Umm...
Emagic's Logic ran perfectly well on Windows until the day that Gerhard Lengeling sold Emagic to Apple, and Apple swiftly discontinued Logic for Windows in an attempt to force all Logic users to buy Macs. Instead, much to Gerhard's dismay, they went to Steinberg's Cubase (Gerhard and Charlie Steinberg once had a kind of Jobs/Wozniak thing going, but later split... and it wasn't amicable until they smoked the peace pipe -- literally -- at the Frankfurt MusikMesse in 1997).
As for "superior to Pro Tools", technically a lot of things are superior to Pro Tools, the problem is that you would be laughed out of any studio if you barged in and made the above claim. Pro Tools is the industry standard whether we like it or not (I personally don't care for it).
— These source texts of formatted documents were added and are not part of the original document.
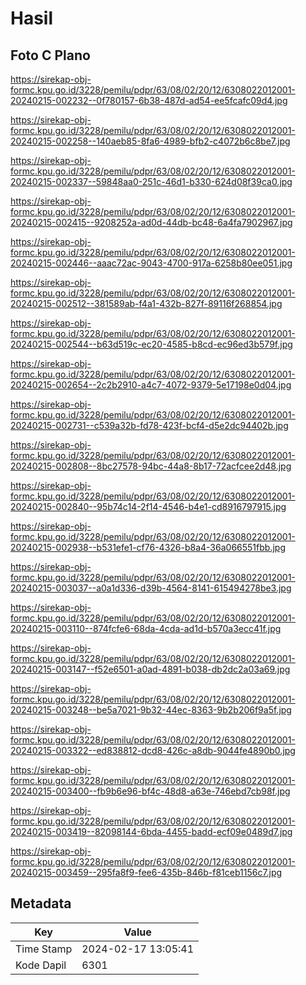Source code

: # Hasil

## Foto C Plano

https://sirekap-obj-formc.kpu.go.id/3228/pemilu/pdpr/63/08/02/20/12/6308022012001-20240215-002232--0f780157-6b38-487d-ad54-ee5fcafc09d4.jpg

https://sirekap-obj-formc.kpu.go.id/3228/pemilu/pdpr/63/08/02/20/12/6308022012001-20240215-002258--140aeb85-8fa6-4989-bfb2-c4072b6c8be7.jpg

https://sirekap-obj-formc.kpu.go.id/3228/pemilu/pdpr/63/08/02/20/12/6308022012001-20240215-002337--59848aa0-251c-46d1-b330-624d08f39ca0.jpg

https://sirekap-obj-formc.kpu.go.id/3228/pemilu/pdpr/63/08/02/20/12/6308022012001-20240215-002415--9208252a-ad0d-44db-bc48-6a4fa7902967.jpg

https://sirekap-obj-formc.kpu.go.id/3228/pemilu/pdpr/63/08/02/20/12/6308022012001-20240215-002446--aaac72ac-9043-4700-917a-6258b80ee051.jpg

https://sirekap-obj-formc.kpu.go.id/3228/pemilu/pdpr/63/08/02/20/12/6308022012001-20240215-002512--381589ab-f4a1-432b-827f-89116f268854.jpg

https://sirekap-obj-formc.kpu.go.id/3228/pemilu/pdpr/63/08/02/20/12/6308022012001-20240215-002544--b63d519c-ec20-4585-b8cd-ec96ed3b579f.jpg

https://sirekap-obj-formc.kpu.go.id/3228/pemilu/pdpr/63/08/02/20/12/6308022012001-20240215-002654--2c2b2910-a4c7-4072-9379-5e17198e0d04.jpg

https://sirekap-obj-formc.kpu.go.id/3228/pemilu/pdpr/63/08/02/20/12/6308022012001-20240215-002731--c539a32b-fd78-423f-bcf4-d5e2dc94402b.jpg

https://sirekap-obj-formc.kpu.go.id/3228/pemilu/pdpr/63/08/02/20/12/6308022012001-20240215-002808--8bc27578-94bc-44a8-8b17-72acfcee2d48.jpg

https://sirekap-obj-formc.kpu.go.id/3228/pemilu/pdpr/63/08/02/20/12/6308022012001-20240215-002840--95b74c14-2f14-4546-b4e1-cd8916797915.jpg

https://sirekap-obj-formc.kpu.go.id/3228/pemilu/pdpr/63/08/02/20/12/6308022012001-20240215-002938--b531efe1-cf76-4326-b8a4-36a066551fbb.jpg

https://sirekap-obj-formc.kpu.go.id/3228/pemilu/pdpr/63/08/02/20/12/6308022012001-20240215-003037--a0a1d336-d39b-4564-8141-615494278be3.jpg

https://sirekap-obj-formc.kpu.go.id/3228/pemilu/pdpr/63/08/02/20/12/6308022012001-20240215-003110--874fcfe6-68da-4cda-ad1d-b570a3ecc41f.jpg

https://sirekap-obj-formc.kpu.go.id/3228/pemilu/pdpr/63/08/02/20/12/6308022012001-20240215-003147--f52e6501-a0ad-4891-b038-db2dc2a03a69.jpg

https://sirekap-obj-formc.kpu.go.id/3228/pemilu/pdpr/63/08/02/20/12/6308022012001-20240215-003248--be5a7021-9b32-44ec-8363-9b2b206f9a5f.jpg

https://sirekap-obj-formc.kpu.go.id/3228/pemilu/pdpr/63/08/02/20/12/6308022012001-20240215-003322--ed838812-dcd8-426c-a8db-9044fe4890b0.jpg

https://sirekap-obj-formc.kpu.go.id/3228/pemilu/pdpr/63/08/02/20/12/6308022012001-20240215-003400--fb9b6e96-bf4c-48d8-a63e-746ebd7cb98f.jpg

https://sirekap-obj-formc.kpu.go.id/3228/pemilu/pdpr/63/08/02/20/12/6308022012001-20240215-003419--82098144-6bda-4455-badd-ecf09e0489d7.jpg

https://sirekap-obj-formc.kpu.go.id/3228/pemilu/pdpr/63/08/02/20/12/6308022012001-20240215-003459--295fa8f9-fee6-435b-846b-f81ceb1156c7.jpg


## Metadata

| Key        | Value               |
| ---------- | ------------------- |
| Time Stamp | 2024-02-17 13:05:41 |
| Kode Dapil | 6301                |



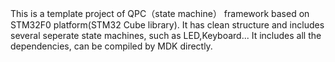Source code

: This is a template project of QPC（state machine） framework based on STM32F0 platform(STM32 Cube library). It has clean structure and includes several seperate state machines, such as LED,Keyboard...
It includes all the dependencies, can be compiled by MDK directly.
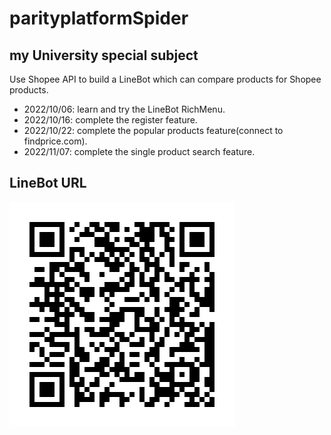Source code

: # parityplatformSpider
 
## my University special subject

Use Shopee API to build a LineBot which can compare products for Shopee products.

* 2022/10/06: learn and try the LineBot RichMenu.
* 2022/10/16: complete the register feature.
* 2022/10/22: complete the popular products feature(connect to findprice.com).
* 2022/11/07: complete the single product search feature.

## LineBot URL
![URL](https://github.com/peter910820/parityplatformSpider/blob/main/QRcode.png)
The big Mac advantage from a DAW point of view is CoreAudio. Windows wasn't built for DAW purposes, they tried with the WaveRT API in Vista but it was about as successful as the WMA audio format, i.e. noooooot. When it comes to low-latency audio out of the box, Mac wins hands down. The software argument, however, is pretty lame. 90% of all professional music software (and 100% of the essential music software) runs on both platforms. Cubase, Pro Tools, Reason, Ableton Live and a zillion VST/AU plugins. Sure, Mac does Logic but only Windows does WaveLab, Adobe Audition, Sonar, SF Acid, FruityLoops, ReBirth and a lo-o-ong list of other apps that many would never trade for Logic even at gunpoint.